**Exercise**
Copy out every line of the records in which "poslední" can be found.

**Data in this exercise**
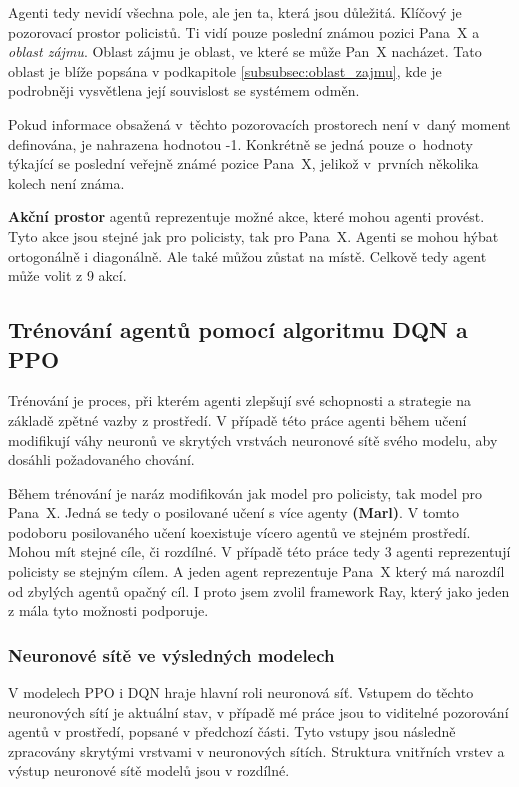 Agenti tedy nevidí všechna pole, ale jen ta, která jsou důležitá.
Klíčový je pozorovací prostor policistů.
Ti vidí pouze poslední známou pozici Pana~X a \emph{oblast zájmu}.
Oblast zájmu je oblast, ve které se může Pan~X nacházet.
Tato oblast je blíže popsána v podkapitole  \ref{subsubsec:oblast_zajmu}, kde je podrobněji vysvětlena její souvislost se systémem odměn.

Pokud informace obsažená v~těchto pozorovacích prostorech není v~daný moment definována, je nahrazena hodnotou -1.
Konkrétně se jedná pouze o~hodnoty týkající se poslední veřejně známé pozice Pana~X, jelikož v~prvních několika kolech není známa.

\bigskip

\textbf{Akční prostor} agentů reprezentuje možné akce, které mohou agenti provést.
Tyto akce jsou stejné jak pro policisty, tak pro Pana~X\@.
Agenti se mohou hýbat ortogonálně i diagonálně.
Ale také můžou zůstat na místě.
Celkově tedy agent může volit z 9 akcí.

\subsection{Trénování agentů pomocí algoritmu DQN a PPO}
Trénování je proces, při kterém agenti zlepšují své schopnosti a strategie na základě zpětné vazby z prostředí.
V případě této práce agenti během učení modifikují váhy neuronů ve skrytých vrstvách neuronové sítě svého modelu, aby dosáhli požadovaného chování.

Během trénování je naráz modifikován jak model pro policisty, tak model pro Pana~X\@.
Jedná se tedy o posilované učení s více agenty \textbf{(Marl)}.
V tomto podoboru posilovaného učení koexistuje vícero agentů ve stejném prostředí.
Mohou mít stejné cíle, či rozdílné.
V případě této práce tedy 3 agenti reprezentují policisty se stejným cílem.
A jeden agent reprezentuje Pana~X který má narozdíl od zbylých agentů opačný cíl.
I proto jsem zvolil framework Ray, který jako jeden z mála tyto možnosti podporuje.

\subsubsection{Neuronové sítě ve výsledných modelech}
\label{subsec:neuronove_site}
V modelech PPO i DQN hraje hlavní roli neuronová síť.
Vstupem do těchto neuronových sítí je aktuální stav, v případě mé práce jsou to viditelné pozorování agentů v prostředí, popsané v předchozí části.
Tyto vstupy jsou následně zpracovány skrytými vrstvami v neuronových sítích.
Struktura vnitřních vrstev a výstup neuronové sítě modelů jsou v rozdílné.
\bigskip

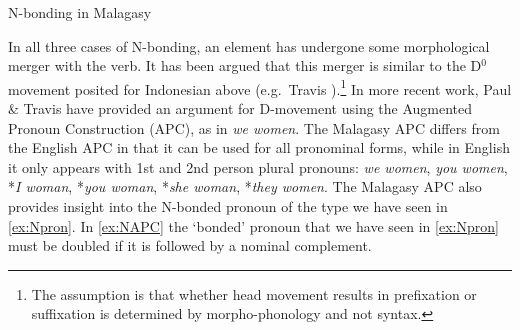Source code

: \documentclass[output=paper,colorlinks,citecolor=brown,
]{langscibook}
\begin{document}
\ea N-bonding in Malagasy
\z
\z

In all three cases of N-bonding, an element has undergone some morphological merger with the verb. It has been argued that this merger is similar to the D$^0$ movement posited for Indonesian above (e.g.\ Travis \citeyear{Travis:2006}).\footnote{The assumption is that whether head movement results in prefixation or suffixation is determined by morpho-phonology and not syntax.}  In more recent work, Paul \& Travis \citeyearpar{Paul:2019} have provided an argument for D-movement using the Augmented Pronoun Construction (APC), as in \textit{we women}.  The Malagasy APC differs from the English APC in that it can be used for all pronominal forms, while in English it only appears with 1st and 2nd person plural pronouns: \textit{we women}, \textit{you women}, *\textit{I woman}, *\textit{you woman}, *\textit{she woman}, *\textit{they women}.  The Malagasy APC also provides insight into the N-bonded pronoun of the type we have seen in \ref{ex:Npron}.  In \ref{ex:NAPC} the 	`bonded' pronoun that we have seen in \ref{ex:Npron} must be doubled if it is followed by a nominal complement.

\z
\end{document}
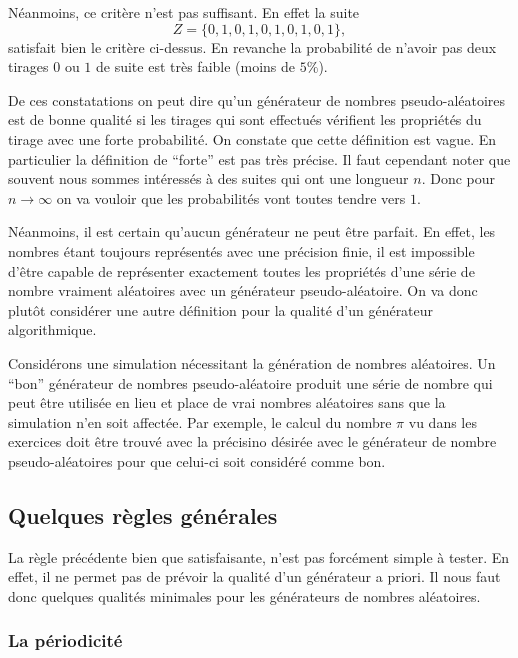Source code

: \documentclass[a4paper,12pt]{book}
\begin{document}
Néanmoins, ce critère n'est pas suffisant. En effet la suite
\begin{equation}
 Z=\{0,1,0,1,0,1,0,1,0,1\},
\end{equation}
satisfait bien le critère ci-dessus. En revanche la probabilité de n'avoir pas deux tirages 
$0$ ou $1$ de suite est très faible (moins de $5\%$). 

De ces constatations on peut dire qu'un générateur de nombres pseudo-aléatoires est de bonne
qualité si les tirages qui sont effectués vérifient les propriétés du tirage 
avec une forte probabilité. On constate que cette définition est vague. En particulier
la définition de ``forte'' est pas très précise. Il faut cependant noter que
souvent nous sommes intéressés à des suites qui ont une longueur $n$. 
Donc pour $n\rightarrow\infty$ on va vouloir que les probabilités vont 
toutes tendre vers $1$. 

Néanmoins, il est certain qu'aucun générateur ne peut être parfait. En effet,
les nombres étant toujours représentés avec une précision finie, il est impossible
d'être capable de représenter exactement toutes les propriétés d'une série de nombre
vraiment aléatoires avec un générateur pseudo-aléatoire. On va donc plutôt
considérer une autre définition pour la qualité d'un générateur algorithmique.

Considérons une simulation nécessitant la génération de nombres aléatoires.
Un ``bon'' générateur de nombres pseudo-aléatoire produit une série de nombre
qui peut être utilisée en lieu et place de vrai nombres aléatoires sans que la simulation
n'en soit affectée. Par exemple, le calcul du nombre $\pi$ vu dans les exercices doit 
être trouvé avec la précisino désirée avec le générateur de nombre pseudo-aléatoires pour que celui-ci 
soit considéré comme bon.

\subsection{Quelques règles générales}

La règle précédente bien que satisfaisante, n'est pas forcément simple à tester. En effet,
il ne permet pas de prévoir la qualité d'un générateur a priori. Il nous faut donc quelques 
qualités minimales pour les générateurs de nombres aléatoires.

\subsubsection{La périodicité}
\end{document}
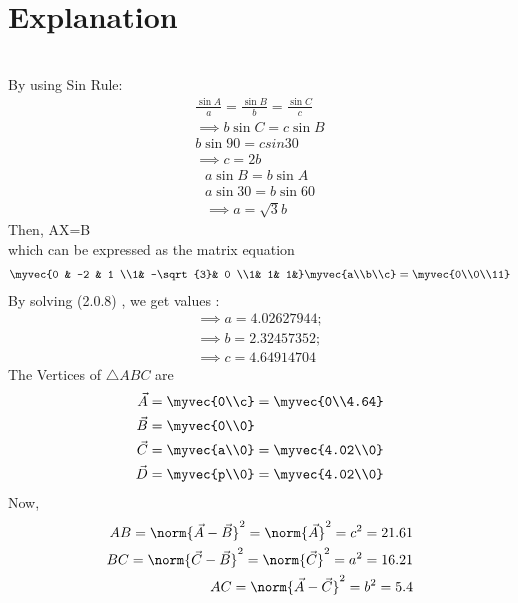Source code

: \documentclass[journal,12pt,twocolumn]{IEEEtran}
\begin{document}
\section{Explanation}
\\
By using Sin Rule:
\begin{align}
\frac{\sin{A}}{a}=\frac{\sin{B}}{b}=\frac{\sin{C}}{c}
\\
\implies b\sin{C}=c\sin{B}
\\
b\sin{90}=csin{30}
\\
\implies c=2b
\end{align}
\begin{align}
a\sin{B}=b\sin{A}
\\
a\sin{30}=b\sin{60}
\\
\implies a=\sqrt{3}b
\end{align}
Then, AX=B
\\
which can be expressed as the matrix equation
\begin{align}
\myvec{0 & -2 & 1 \\1& -\sqrt{3}& 0 \\1& 1& 1&}\myvec{a\\b\\c} = \myvec{0\\0\\11}
\end{align}
By solving (2.0.8) , we get values :
\begin{align}
    \implies a=4.02627944;
    \\
    \implies b=2.32457352;
    \\
    \implies c=4.64914704
\end{align} 
The Vertices of $\triangle ABC$ are
\begin{align}
    \Vec{A}&=\myvec{0\\c}=\myvec{0\\4.64}\\\Vec{B}&=\myvec{0\\0}\\\Vec{C}&=\myvec{a\\0}=\myvec{4.02\\0}\\\Vec{D}&=\myvec{p\\0}=\myvec{4.02\\0}
\end{align}
Now,
\begin{align}
AB=\norm{\vec{A}-\vec{B}}^2 = \norm{\vec{A}}^2  = c^2 =21.61
\\
BC=\norm{\vec{C}-\vec{B}}^2 = \norm{\vec{C}}^2 =a^2=16.21
\\
AC=\norm{\vec{A}-\vec{C}}^2 = b^2=5.4
\end{align}
\end{document}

**Answer box**
Ti vidí pouze poslední známou pozici Pana~X a \emph{oblast zájmu}.
Konkrétně se jedná pouze o~hodnoty týkající se poslední veřejně známé pozice Pana~X, jelikož v~prvních několika kolech není známa.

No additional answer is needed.